Spécialisation médicale
Dernier exemple d’évolution vers le bilan partagé de médication, celui plus lié à une spécialisation vis-à-vis d’une pathologie, en l’occurrence la pneumologie. C’est ainsi que la société Lamirau Technologies, qui est avant tout un spécialiste en télémédecine respiratoire avec notamment 650 patients à domicile, a été amenée à développer une application disponible aux pharmaciens, Pneumopharma. Cette application visait au départ l’Entretien Pharmaceutique autour de l’asthme. Elle permet de mener un tel entretien, associée à un spiromètre connecté pour un test de souffle afin d’identifier d’éventuels problèmes respiratoires. La société l’a complétée avec deux nouvelles fonctionnalités, l’une pour mener un entretien autour des AVK et l’autre pour le BPM. « Le bilan partagé de médication est une procédure assez complexe, il a fallu la mettre en forme au plan informatique, avec les allers et retours nécessaires, et l’automatiser », commente Denis Camps, directeur des opérations de Lamirau. « Nous avons voulu lui donner un aspect ludique en utilisant uniquement les tablettes, plus conviviales pour la relation entre pharmaciens et patients, tout en assurant un hébergement des données en mode cloud. » L’application suit l’ensemble des questionnaires transmis par la CNAM et permet d’envoyer le bilan au médecin traitant du patient.
Peu de retours
Pour Denis Camps, peu de retours ont suivi le lancement de cette application de gestion du BPM. Mais fallait-il en attendre si vite, vu la lenteur avec laquelle ces nouveaux outils et surtout les nouveaux services qu’ils sont censés faciliter sont adoptés par les pharmaciens ? D’autant plus que selon le dirigeant, les conditions de rémunération ne sont pas très intéressantes.
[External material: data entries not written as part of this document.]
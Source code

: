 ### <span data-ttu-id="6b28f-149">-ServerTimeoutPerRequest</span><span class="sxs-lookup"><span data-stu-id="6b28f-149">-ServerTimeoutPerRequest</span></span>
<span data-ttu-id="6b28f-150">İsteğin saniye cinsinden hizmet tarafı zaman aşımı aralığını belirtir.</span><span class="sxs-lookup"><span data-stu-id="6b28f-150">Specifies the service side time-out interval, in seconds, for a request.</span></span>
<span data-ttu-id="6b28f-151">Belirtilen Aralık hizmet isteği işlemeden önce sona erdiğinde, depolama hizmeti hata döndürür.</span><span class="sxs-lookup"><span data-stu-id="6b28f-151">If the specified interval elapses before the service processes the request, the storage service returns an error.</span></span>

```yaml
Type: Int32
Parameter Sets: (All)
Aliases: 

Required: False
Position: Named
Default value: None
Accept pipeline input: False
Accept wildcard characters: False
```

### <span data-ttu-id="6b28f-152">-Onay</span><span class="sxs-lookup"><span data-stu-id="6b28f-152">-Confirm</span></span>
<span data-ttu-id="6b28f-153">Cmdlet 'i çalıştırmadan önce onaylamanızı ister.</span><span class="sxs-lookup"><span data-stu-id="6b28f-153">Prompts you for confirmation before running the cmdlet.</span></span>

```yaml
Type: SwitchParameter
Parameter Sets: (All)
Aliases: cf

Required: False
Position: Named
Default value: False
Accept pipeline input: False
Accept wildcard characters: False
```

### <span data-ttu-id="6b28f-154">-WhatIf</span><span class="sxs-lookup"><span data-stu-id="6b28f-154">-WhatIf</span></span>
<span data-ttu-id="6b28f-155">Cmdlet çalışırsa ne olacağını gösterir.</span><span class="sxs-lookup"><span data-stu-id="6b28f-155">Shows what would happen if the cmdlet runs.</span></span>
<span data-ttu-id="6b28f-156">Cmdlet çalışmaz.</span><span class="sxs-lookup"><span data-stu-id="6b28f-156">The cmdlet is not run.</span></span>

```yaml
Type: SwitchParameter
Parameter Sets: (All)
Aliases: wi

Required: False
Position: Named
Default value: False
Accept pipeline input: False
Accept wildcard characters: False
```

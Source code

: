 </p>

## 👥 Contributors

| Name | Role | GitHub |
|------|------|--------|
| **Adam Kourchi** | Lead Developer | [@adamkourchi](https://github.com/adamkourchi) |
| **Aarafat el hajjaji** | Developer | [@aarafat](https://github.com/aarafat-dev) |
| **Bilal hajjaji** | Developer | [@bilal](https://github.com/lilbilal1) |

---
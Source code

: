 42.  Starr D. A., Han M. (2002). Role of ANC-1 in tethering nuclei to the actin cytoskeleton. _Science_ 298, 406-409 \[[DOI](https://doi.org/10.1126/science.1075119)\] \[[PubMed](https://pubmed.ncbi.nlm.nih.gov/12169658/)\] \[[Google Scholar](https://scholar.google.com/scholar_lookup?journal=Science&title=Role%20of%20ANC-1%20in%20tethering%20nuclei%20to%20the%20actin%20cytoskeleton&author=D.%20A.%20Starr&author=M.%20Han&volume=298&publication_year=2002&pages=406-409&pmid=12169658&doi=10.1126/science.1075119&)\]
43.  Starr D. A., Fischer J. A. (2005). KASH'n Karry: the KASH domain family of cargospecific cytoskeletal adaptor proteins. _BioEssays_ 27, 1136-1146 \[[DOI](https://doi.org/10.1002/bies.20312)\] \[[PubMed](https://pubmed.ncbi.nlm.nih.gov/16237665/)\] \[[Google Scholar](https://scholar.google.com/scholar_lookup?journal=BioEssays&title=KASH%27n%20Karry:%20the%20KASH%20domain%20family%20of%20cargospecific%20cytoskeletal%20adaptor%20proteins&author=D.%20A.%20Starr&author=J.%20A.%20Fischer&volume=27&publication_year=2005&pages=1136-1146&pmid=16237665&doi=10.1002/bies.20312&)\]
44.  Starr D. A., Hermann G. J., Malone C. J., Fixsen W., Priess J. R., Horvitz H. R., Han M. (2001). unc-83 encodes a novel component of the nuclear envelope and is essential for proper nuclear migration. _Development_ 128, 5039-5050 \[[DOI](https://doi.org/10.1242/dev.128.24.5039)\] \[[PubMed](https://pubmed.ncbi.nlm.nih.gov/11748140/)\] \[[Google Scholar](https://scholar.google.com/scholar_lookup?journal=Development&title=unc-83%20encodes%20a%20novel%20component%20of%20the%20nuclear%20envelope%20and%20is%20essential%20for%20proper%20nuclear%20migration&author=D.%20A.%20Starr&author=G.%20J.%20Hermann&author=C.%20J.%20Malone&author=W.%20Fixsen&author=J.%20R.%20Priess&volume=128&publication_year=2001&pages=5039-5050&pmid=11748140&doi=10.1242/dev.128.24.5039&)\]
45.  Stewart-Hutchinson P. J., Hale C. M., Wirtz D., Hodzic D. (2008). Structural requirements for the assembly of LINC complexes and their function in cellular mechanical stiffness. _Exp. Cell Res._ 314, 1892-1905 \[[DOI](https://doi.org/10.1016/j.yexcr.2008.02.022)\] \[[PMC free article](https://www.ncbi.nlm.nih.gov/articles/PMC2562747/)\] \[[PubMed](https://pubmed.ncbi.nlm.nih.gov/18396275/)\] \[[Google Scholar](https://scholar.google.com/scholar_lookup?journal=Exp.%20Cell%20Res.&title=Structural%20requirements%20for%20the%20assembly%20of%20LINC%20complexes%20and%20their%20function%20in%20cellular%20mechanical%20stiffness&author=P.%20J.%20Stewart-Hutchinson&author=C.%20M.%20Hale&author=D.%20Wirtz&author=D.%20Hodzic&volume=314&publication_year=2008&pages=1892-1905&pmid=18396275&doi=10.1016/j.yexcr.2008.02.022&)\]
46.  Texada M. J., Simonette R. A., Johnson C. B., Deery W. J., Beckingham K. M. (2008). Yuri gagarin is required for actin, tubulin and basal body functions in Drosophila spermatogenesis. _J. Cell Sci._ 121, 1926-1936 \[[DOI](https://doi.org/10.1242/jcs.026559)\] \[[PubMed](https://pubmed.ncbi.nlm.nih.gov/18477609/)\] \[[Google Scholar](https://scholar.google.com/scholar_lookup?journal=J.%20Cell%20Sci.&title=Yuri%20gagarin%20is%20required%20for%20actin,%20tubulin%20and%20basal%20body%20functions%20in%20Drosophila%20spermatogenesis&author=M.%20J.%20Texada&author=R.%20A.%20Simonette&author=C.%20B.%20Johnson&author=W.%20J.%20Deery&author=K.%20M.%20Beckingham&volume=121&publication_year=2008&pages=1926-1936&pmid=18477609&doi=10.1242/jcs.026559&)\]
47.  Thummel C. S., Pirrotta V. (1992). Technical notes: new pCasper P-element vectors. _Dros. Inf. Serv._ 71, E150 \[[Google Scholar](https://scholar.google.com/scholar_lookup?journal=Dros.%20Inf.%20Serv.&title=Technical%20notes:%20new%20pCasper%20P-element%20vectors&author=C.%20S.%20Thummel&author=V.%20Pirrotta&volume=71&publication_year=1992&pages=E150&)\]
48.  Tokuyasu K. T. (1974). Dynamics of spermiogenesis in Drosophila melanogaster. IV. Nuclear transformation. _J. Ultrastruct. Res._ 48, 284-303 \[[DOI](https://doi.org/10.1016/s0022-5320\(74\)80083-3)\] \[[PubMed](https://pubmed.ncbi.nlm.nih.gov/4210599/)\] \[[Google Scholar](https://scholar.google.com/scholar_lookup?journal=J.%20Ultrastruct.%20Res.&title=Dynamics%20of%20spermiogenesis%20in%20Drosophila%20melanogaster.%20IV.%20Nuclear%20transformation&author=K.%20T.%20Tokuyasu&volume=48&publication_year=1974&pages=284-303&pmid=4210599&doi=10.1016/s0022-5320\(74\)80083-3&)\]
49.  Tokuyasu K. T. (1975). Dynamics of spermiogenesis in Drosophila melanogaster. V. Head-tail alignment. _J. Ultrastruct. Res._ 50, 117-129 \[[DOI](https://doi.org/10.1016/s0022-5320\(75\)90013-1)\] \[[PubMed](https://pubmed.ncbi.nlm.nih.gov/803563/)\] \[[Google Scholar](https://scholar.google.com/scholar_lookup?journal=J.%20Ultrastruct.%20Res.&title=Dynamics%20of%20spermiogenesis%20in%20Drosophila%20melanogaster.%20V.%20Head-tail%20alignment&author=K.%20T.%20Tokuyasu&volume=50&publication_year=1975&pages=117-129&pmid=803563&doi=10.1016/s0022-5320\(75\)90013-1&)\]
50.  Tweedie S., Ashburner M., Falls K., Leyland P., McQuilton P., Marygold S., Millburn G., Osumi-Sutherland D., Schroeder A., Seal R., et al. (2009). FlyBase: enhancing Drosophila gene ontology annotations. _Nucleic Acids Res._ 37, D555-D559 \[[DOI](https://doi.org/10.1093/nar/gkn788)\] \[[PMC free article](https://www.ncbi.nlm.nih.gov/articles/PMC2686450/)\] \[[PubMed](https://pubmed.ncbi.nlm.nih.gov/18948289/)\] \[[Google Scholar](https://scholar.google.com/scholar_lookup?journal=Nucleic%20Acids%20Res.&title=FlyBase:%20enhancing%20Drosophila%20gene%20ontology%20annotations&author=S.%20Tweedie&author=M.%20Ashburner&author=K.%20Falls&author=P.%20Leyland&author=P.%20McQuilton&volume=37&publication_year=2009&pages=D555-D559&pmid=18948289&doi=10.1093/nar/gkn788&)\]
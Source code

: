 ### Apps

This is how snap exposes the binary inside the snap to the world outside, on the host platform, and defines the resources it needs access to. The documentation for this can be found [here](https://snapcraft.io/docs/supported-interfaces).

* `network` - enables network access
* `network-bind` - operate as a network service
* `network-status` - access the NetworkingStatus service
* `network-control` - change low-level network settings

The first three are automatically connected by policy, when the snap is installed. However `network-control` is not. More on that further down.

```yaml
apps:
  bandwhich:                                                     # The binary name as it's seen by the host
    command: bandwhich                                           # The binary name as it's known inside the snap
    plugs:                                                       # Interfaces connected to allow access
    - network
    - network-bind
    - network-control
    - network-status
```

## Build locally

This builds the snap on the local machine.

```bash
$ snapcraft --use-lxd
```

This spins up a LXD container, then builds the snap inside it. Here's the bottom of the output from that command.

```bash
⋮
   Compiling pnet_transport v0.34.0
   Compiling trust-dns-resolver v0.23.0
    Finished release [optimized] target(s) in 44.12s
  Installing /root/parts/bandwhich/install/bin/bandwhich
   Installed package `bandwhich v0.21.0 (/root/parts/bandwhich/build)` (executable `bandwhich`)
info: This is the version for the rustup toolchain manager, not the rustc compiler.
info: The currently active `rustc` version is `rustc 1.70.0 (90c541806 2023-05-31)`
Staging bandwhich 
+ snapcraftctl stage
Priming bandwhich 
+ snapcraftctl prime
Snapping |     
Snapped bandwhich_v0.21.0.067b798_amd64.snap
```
Certes, les autorités publiques ont fixé la rémunération à 60 € la première année, puis à 30 € les années suivantes en cas de nouveaux traitements, de 20 € pour le suivi de traitements. « Les médecins sont mieux rémunérés pour des tests qui leur prennent moins de temps », estime Denis Camps. Par ailleurs, il faut de l’expérience de façon à créer des usages, selon Philippe Duperray, Responsable développement pharmacie de Monali. « Ce sont des choses nouvelles pour le pharmacien, et leur réussite est liée à la façon de faire », explique-t-il. D’où la nécessité de travailler encore sur la facilité d’usage. Ce qui implique à un degré ou à un autre d’utiliser l’intelligence artificielle afin de bien maîtriser les multiples données liées à la polymédication. L’intelligence artificielle ou tout au moins une automatisation très poussée des processus de croisement de données. « C’est vrai que l’IA est un concept un peu fourre-tout, mais c’est dans cette direction que l’on travaille notre prochaine version », estime Thibaud Lefevre. Même constat pour Naocare qui envisage de lancer une version intégrant toutes les exigences de la CNAM d’ici à la fin de l’année.